(Stored data)
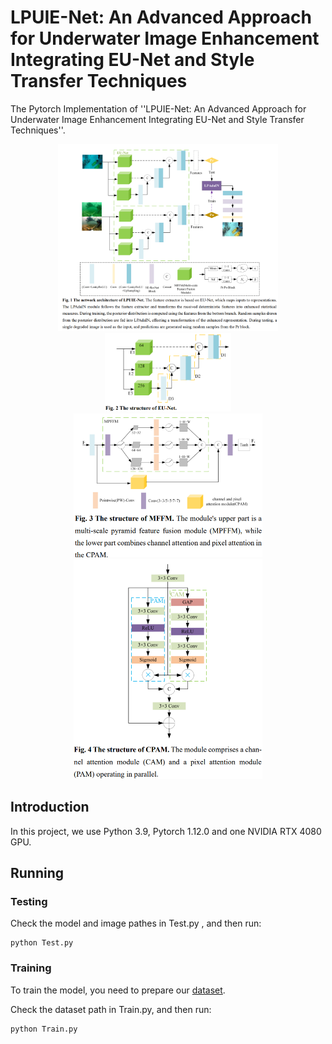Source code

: # LPUIE-Net: An Advanced Approach for Underwater Image Enhancement Integrating EU-Net and Style Transfer Techniques
The Pytorch Implementation of ''LPUIE-Net: An Advanced Approach for Underwater Image Enhancement Integrating EU-Net and Style Transfer Techniques''. 

<div align=center><img src="img/Net.png" height = "70%" width = "70%"/></div>

<div align=center><img src="img/EU-Net.png" height = "40%" width = "40%"/></div>

<div align=center><img src="img/MFFM.png" height = "60%" width = "60%"/></div>

<div align=center><img src="img/CPAM.png" height = "60%" width = "60%"/></div>

## Introduction

In this project, we use Python 3.9, Pytorch 1.12.0 and one NVIDIA RTX 4080 GPU. 

## Running

### Testing

Check the model and image pathes in Test.py , and then run:

```
python Test.py
```
### Training

To train the model, you need to prepare our [dataset](https://drive.google.com/file/d/1YXdyNT9ac6CCpQTNKP7SnKtlRyugauvh/view?usp=sharing).

Check the dataset path in Train.py, and then run:
```
python Train.py
```



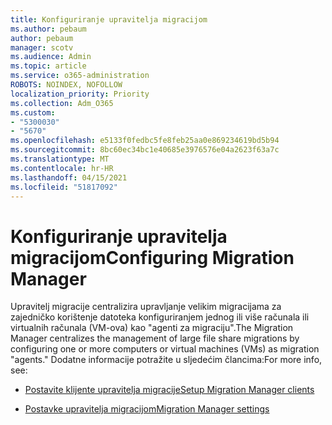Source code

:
```yaml
---
title: Konfiguriranje upravitelja migracijom
ms.author: pebaum
author: pebaum
manager: scotv
ms.audience: Admin
ms.topic: article
ms.service: o365-administration
ROBOTS: NOINDEX, NOFOLLOW
localization_priority: Priority
ms.collection: Adm_O365
ms.custom:
- "5300030"
- "5670"
ms.openlocfilehash: e5133f0fedbc5fe8feb25aa0e869234619bd5b94
ms.sourcegitcommit: 8bc60ec34bc1e40685e3976576e04a2623f63a7c
ms.translationtype: MT
ms.contentlocale: hr-HR
ms.lasthandoff: 04/15/2021
ms.locfileid: "51817092"
---
```

# <a name="configuring-migration-manager"></a><span data-ttu-id="1ebfe-102">Konfiguriranje upravitelja migracijom</span><span class="sxs-lookup"><span data-stu-id="1ebfe-102">Configuring Migration Manager</span></span>

<span data-ttu-id="1ebfe-103">Upravitelj migracije centralizira upravljanje velikim migracijama za zajedničko korištenje datoteka konfiguriranjem jednog ili više računala ili virtualnih računala (VM-ova) kao "agenti za migraciju".</span><span class="sxs-lookup"><span data-stu-id="1ebfe-103">The Migration Manager centralizes the management of large file share migrations by configuring one or more computers or virtual machines (VMs) as migration "agents."</span></span> <span data-ttu-id="1ebfe-104">Dodatne informacije potražite u sljedećim člancima:</span><span class="sxs-lookup"><span data-stu-id="1ebfe-104">For more info, see:</span></span>

- [<span data-ttu-id="1ebfe-105">Postavite klijente upravitelja migracije</span><span class="sxs-lookup"><span data-stu-id="1ebfe-105">Setup Migration Manager clients</span></span>](https://docs.microsoft.com/sharepointmigration/mm-setup-clients)

- [<span data-ttu-id="1ebfe-106">Postavke upravitelja migracijom</span><span class="sxs-lookup"><span data-stu-id="1ebfe-106">Migration Manager settings</span></span>](https://docs.microsoft.com/sharepointmigration/mm-settings)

=== Task details ===
Word for word, give again the lines from the first entry to the line with "### Training", inclusive. Exclude the pictures.

=== Answer box ===
Source code

: # LPUIE-Net: An Advanced Approach for Underwater Image Enhancement Integrating EU-Net and Style Transfer Techniques
The Pytorch Implementation of ''LPUIE-Net: An Advanced Approach for Underwater Image Enhancement Integrating EU-Net and Style Transfer Techniques''. 

<div align=center><img src="img/Net.png" height = "70%" width = "70%"/></div>

<div align=center><img src="img/EU-Net.png" height = "40%" width = "40%"/></div>

<div align=center><img src="img/MFFM.png" height = "60%" width = "60%"/></div>

<div align=center><img src="img/CPAM.png" height = "60%" width = "60%"/></div>

## Introduction

In this project, we use Python 3.9, Pytorch 1.12.0 and one NVIDIA RTX 4080 GPU. 

## Running

### Testing

Check the model and image pathes in Test.py , and then run:

```
python Test.py
```
### Training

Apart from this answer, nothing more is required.